→ Problem description:
Pull each line containing "lstlisting" out of the listing below.

----

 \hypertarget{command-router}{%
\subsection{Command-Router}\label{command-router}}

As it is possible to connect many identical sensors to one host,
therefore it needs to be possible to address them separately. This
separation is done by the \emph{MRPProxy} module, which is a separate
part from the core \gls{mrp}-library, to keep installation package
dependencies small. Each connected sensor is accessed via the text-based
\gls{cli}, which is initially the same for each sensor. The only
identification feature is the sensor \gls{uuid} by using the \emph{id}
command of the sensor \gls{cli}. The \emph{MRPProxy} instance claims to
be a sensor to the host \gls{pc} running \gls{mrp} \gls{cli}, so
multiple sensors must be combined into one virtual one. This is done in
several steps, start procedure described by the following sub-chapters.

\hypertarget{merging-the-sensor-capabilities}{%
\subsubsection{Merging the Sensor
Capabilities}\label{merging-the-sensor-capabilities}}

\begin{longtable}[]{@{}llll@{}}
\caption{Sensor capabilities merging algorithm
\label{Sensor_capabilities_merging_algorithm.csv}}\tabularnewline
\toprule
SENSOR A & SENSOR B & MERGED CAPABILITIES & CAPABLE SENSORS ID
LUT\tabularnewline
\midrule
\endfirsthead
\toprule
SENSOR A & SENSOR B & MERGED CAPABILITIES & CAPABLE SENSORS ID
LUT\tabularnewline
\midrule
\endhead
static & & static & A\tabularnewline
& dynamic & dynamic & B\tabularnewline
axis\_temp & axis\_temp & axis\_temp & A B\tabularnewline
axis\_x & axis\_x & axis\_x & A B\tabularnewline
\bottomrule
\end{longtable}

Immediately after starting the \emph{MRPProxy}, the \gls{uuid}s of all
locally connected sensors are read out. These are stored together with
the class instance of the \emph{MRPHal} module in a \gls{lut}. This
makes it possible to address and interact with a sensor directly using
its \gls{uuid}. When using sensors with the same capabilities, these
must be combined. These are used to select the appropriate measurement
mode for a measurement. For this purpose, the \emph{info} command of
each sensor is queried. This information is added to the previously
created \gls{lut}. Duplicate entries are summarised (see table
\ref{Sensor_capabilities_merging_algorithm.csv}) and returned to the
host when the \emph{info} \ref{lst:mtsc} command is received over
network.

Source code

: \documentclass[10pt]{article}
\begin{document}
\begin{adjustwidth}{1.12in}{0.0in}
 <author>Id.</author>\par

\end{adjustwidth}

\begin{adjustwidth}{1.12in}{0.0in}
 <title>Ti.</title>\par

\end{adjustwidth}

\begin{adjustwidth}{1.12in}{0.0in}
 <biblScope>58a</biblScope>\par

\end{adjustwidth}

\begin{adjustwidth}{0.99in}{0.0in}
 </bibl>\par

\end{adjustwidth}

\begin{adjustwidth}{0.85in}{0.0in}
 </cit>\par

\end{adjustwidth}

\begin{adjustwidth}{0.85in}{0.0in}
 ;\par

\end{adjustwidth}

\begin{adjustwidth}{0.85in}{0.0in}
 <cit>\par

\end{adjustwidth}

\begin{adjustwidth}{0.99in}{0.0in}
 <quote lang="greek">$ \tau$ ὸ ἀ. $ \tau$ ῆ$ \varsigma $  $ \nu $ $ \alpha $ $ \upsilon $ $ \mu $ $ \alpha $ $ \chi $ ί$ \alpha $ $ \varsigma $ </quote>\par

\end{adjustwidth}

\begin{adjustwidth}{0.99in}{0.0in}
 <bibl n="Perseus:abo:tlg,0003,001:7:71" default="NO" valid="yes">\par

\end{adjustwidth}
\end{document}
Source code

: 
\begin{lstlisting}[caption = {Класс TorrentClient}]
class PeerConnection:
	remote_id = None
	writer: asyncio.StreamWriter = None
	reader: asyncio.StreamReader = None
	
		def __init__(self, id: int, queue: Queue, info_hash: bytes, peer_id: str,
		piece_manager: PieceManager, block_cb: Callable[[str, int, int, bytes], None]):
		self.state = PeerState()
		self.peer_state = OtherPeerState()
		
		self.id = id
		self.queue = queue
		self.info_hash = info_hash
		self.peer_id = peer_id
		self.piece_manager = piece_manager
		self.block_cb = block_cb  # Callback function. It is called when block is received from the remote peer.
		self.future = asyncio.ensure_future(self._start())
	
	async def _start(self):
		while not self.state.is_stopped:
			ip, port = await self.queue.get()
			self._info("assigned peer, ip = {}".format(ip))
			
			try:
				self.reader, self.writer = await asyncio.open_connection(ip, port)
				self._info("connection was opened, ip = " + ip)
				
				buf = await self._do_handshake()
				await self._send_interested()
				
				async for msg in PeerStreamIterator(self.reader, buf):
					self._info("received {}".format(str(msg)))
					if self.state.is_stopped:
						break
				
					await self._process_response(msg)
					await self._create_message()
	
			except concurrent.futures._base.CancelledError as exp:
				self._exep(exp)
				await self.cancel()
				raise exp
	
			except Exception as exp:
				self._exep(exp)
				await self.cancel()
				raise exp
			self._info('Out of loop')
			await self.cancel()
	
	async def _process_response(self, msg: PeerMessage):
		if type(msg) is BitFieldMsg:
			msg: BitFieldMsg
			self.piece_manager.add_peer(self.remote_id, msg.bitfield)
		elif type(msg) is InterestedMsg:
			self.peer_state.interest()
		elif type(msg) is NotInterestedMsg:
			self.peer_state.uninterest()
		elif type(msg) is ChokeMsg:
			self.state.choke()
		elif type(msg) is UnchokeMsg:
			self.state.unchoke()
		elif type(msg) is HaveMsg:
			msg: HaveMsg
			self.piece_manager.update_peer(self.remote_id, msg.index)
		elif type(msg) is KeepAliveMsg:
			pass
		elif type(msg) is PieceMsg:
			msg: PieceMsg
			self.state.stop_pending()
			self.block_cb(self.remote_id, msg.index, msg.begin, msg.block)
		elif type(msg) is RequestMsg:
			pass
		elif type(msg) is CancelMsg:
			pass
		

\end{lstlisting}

----

→ Answer section:
\begin{lstlisting}[caption = {Класс TorrentClient}]
\end{lstlisting}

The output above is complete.